Scarier still, my dad didn’t scream like I anticipated.  He laughed. A snide chuckle and a sly smile. “I see your angle.  You think that if we don’t defy them, we’re just letting them win. We need to always be fighting, is that it?”

“That isn’t what I-”

Now the screaming started.  “Do you remember seeing protocol 37 in action?  No? Oh right, you weren’t fucking alive to witness our sky being lit on fire!  You don’t remember the fucking panic as people saw the world dying?”

I did the smartest thing I could and stayed quiet.  

“Yeah, you fucking don’t.  So you’ll forgive me if I want to avoid that hell at all costs.  I watched our world end, Nick. I got to see the atmosphere turn red and feel the temperature increase by 35 degrees in the first 24 hours.  Your mother and I didn’t know if we’d get off world in time, and we were part of the lucky 20% who escaped with nothing! You can’t begin to conceptualize the terror we felt, can you?”

I shook my head.

He slammed his hand down on the table, “Of course you can’t, you’re a fucking ignorant kid.”  

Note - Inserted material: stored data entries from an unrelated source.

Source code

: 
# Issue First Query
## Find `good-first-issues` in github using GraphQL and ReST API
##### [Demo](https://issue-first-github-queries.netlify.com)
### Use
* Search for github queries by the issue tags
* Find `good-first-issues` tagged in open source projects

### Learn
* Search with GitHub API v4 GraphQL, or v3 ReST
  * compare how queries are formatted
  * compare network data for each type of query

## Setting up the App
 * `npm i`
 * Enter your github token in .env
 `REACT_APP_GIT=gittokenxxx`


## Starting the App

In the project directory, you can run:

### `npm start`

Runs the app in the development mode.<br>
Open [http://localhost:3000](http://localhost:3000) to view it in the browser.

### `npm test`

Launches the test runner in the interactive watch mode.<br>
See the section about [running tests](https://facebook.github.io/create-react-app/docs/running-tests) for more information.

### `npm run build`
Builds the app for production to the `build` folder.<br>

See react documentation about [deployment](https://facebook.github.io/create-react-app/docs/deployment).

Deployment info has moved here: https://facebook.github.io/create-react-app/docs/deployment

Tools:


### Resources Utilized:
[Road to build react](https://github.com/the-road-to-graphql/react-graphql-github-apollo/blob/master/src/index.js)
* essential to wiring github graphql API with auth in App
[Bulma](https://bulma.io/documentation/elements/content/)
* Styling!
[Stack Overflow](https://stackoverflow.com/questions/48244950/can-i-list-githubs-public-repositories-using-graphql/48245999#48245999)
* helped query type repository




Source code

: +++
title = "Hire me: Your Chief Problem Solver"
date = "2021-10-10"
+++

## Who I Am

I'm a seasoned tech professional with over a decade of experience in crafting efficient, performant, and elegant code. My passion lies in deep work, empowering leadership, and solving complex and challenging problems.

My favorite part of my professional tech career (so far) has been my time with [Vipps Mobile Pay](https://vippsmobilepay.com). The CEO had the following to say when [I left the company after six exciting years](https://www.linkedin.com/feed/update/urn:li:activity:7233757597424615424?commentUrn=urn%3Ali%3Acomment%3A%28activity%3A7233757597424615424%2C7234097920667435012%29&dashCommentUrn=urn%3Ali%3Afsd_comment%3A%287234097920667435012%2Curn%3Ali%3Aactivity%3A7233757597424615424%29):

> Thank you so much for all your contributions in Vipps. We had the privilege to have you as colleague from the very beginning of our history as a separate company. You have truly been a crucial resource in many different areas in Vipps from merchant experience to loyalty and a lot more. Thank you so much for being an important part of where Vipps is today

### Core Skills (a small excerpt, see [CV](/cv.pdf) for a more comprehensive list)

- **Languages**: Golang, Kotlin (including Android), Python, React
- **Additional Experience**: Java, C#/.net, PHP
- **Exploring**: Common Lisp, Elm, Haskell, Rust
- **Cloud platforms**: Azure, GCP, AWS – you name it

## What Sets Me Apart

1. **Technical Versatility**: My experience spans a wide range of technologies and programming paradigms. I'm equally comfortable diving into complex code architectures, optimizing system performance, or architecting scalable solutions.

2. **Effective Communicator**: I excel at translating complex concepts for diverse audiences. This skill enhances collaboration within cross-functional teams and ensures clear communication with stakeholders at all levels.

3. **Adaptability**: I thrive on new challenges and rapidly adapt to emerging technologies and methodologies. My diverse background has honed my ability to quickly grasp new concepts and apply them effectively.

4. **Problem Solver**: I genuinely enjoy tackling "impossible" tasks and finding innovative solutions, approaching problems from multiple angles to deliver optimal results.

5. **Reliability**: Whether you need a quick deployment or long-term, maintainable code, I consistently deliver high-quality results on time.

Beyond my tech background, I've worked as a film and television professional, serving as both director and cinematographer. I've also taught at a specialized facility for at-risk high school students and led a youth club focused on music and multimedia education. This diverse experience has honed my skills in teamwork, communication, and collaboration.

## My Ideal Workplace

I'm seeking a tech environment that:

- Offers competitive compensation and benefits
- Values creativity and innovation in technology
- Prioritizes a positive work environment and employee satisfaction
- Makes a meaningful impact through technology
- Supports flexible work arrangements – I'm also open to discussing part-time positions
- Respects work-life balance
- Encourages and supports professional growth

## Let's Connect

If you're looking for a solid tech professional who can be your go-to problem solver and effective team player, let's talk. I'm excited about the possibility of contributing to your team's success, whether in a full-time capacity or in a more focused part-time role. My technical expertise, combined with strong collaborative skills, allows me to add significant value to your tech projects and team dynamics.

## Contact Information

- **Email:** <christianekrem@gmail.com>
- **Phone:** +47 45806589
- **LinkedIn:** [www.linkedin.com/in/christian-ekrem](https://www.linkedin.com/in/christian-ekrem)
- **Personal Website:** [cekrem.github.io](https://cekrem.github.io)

Xana started to open her mouth, to protest.  I kicked her under the table again. It wasn’t that this wasn’t worth fighting but it wasn’t her fight.  

“So, come on, smart guy!  You had the debate today! What’s your fucking conclusion?  Why the fuck should you risk everyone’s hide on a handful of freaks?”

Anger had me shaking, violently.  I was angry at my dad for getting nasty, I was angry and my own idiocy for mentioning this, I was angry that Xana had to watch, I was angry that my mom hadn’t done more to stop this, and I was pissed at his old world mentality and how nothing could be good again.  

But most of all, I was angry because I couldn’t tell him what a massive cunt he was for calling me a freak.  

In a fit of rage, I opened my mouth to let out the most galling sentence I could think of.  I didn’t want to prove a point, I just wanted to hurt my dad.

“Because I’m not a coward.”

His eyes showed that he had caught my implication.  I should have regretted my choice, but I was too angry and blind to think about consequences.

A hand struck my face without warning.  My dad worked with his hands and was strong, his hands unyielding; the slap nearly threw me from my chair.  His second strike did.

“Call me a coward again!” he bellowed, “I fucking dare you, you little pissant!”

I got up to my feet and glared at my dad, teeth bared like an animal.  I thought of all that Murphy had taught me, all the ways to get past his guard, how to strike, where to hit…

Xana had the good sense to tug on my arm and speak up, not giving me the chance to fight back, to do something I might regret.  “We’re going. I think everyone needs to cool off.” It was more directed at my mom, letting her know.

I saw a silent exchange of ‘thank you’ and ‘of course’ as Xana herded me towards the door and my mom stood between us.  

“Nick, come on,” she insisted, “Let’s get out of here.”

A ball of rage and frustration, I peered into my storage.

Twenty-seven kilograms available for consumption.  


My dad wanted to call me a freak?  Time for him to see how big a freak I could really be.